Après s'être présenté comme un théoricien, M. Olivier Favereau a tout d'abord souligné qu'au-delà de divergences d'hypothèses, les aspects macro-économiques de la réduction du temps de travail faisaient l'objet d'un relatif consensus parmi les économistes professionnels. Il a précisé que ceux-ci s'accordaient sur les canaux de transmission de la réduction du temps de travail aux grandes variables macro-économiques. Ainsi les simulations effectuées à l'aide de modèles économiques convergeraient-elles pour suggérer que le passage à 35 heures aurait des effets sensibles sur le chômage, sans qu'ils soient cependant massifs. Il a jugé que les résultats " mi-figue, mi-raisin " de ces simulations étaient décevants tant pour les partisans que pour les adversaires de la réduction du temps de travail, car elles suggéraient que la réduction du temps de travail ne méritait ni un excès d'honneur, ni un excès d'indignité.

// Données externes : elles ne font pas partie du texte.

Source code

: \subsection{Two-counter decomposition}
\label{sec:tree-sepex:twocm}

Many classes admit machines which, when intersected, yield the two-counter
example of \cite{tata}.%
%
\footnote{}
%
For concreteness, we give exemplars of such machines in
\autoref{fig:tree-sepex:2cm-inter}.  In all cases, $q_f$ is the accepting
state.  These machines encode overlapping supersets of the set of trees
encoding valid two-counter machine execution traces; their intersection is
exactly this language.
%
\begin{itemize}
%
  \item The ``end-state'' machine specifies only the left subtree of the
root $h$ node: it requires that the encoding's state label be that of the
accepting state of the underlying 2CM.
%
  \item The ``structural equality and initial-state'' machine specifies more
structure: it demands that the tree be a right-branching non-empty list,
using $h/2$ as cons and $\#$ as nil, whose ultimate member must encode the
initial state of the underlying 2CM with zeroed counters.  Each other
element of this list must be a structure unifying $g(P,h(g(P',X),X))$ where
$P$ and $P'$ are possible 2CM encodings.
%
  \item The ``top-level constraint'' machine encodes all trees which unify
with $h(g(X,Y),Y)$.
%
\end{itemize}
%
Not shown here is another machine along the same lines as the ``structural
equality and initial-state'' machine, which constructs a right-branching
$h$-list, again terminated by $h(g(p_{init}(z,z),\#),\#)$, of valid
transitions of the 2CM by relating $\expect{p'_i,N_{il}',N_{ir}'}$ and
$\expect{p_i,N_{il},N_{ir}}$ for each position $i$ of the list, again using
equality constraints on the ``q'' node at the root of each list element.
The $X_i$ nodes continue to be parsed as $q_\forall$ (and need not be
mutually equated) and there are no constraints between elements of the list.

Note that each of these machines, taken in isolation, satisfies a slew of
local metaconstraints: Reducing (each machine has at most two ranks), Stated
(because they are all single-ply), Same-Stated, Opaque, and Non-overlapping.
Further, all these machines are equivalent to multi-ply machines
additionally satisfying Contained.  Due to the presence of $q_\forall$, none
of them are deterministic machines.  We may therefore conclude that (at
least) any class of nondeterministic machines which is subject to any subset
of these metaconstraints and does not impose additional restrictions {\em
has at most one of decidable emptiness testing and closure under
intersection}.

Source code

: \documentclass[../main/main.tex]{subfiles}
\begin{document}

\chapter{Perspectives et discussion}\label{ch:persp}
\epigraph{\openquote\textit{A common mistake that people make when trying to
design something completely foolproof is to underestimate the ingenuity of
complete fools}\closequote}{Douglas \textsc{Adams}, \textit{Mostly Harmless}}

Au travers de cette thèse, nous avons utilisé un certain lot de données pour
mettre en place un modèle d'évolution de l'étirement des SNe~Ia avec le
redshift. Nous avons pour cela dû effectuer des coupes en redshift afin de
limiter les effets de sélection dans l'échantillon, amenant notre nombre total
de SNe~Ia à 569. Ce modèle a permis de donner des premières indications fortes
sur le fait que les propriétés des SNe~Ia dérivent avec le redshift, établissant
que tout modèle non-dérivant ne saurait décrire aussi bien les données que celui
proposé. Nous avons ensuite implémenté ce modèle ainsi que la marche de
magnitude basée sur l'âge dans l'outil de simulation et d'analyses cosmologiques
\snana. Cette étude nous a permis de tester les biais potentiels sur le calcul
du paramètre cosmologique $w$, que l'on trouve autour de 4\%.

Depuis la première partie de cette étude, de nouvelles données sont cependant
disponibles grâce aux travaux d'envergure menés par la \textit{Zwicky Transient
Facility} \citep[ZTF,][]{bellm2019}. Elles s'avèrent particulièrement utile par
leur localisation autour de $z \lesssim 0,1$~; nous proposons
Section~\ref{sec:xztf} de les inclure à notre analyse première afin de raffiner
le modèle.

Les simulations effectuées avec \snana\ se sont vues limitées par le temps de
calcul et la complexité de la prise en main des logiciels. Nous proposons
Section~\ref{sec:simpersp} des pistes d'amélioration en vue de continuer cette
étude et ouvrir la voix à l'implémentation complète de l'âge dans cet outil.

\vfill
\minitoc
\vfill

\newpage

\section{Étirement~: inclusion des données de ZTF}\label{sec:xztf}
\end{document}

M. Olivier Favereau a ensuite souligné qu'à l'inverse les conditions micro-économiques de la réduction du temps de travail ne réunissaient aucun consensus et qu'il existait en la matière de réelles divergences théoriques, dont la prise en considération permettait d'élargir l'éventail des conséquences possibles de la réduction du temps de travail, celle-ci pouvant dès lors apparaître ou bien comme la politique économique optimale dans la conjoncture actuelle ou bien comme une erreur de politique économique d'anthologie.

M. Olivier Favereau a expliqué que la représentation de l'entreprise était en effet abusivement simplifiée dans les modèles macro-économiques puisque cette représentation ne distinguait pas selon la taille des entreprises et consistait à résumer l'entreprise sous la forme d'un agent individuel opérant des choix techniques caractérisés par une fonction de production. Il a exposé que cette représentation était battue en brèche par les théories institutionnalistes qui, empruntant notamment aux théories des organisations, à la théorie des jeux, à la théorie des contrats et aux résultats des recherches en sciences de gestion ou en sociologie, considéraient que l'entreprise était fondée par un pacte social qui fixe un équilibre entre les attentes des salariés et celles de l'entreprise. Les résultats de l'entreprise reposent ainsi sur sa compétence collective et, notamment, sur l'articulation entre les différents postes de travail. M. Olivier Favereau a alors souligné que cette représentation de l'entreprise, qui permettait d'appréhender les problèmes de gestion et le rôle majeur des capacités d'adaptation et d'apprentissage organisationnel, faisait apparaître deux nouvelles dimensions à la réduction du temps de travail.

En premier lieu, M. Olivier Favereau a estimé que la signature d'un accord de réduction du temps de travail n'était pas ordinaire, car un tel accord obligeait à une redéfinition du lien entre la firme et ses salariés d'une part, la firme et la société tout entière d'autre part. Symétriquement, il a estimé qu'un refus d'accord de réduction du temps de travail n'était pas non plus ordinaire. Il a alors jugé que la réduction du temps de travail à 35 heures pouvait conduire à deux scénarios extrêmes ; d'un côté, un scénario idéaliste dans lequel toutes les entreprises joueraient le jeu, ce qui aurait un impact considérable, notamment sur le plan symbolique, en renforçant les liens entre les salariés et les entreprises et en rompant avec des égoïsmes de courte vue et le mépris réciproque ; de l'autre, un scénario cynique dans lequel toutes les entreprises refuseraient de se voir reconnaître une responsabilité dans le fonctionnement de la société française.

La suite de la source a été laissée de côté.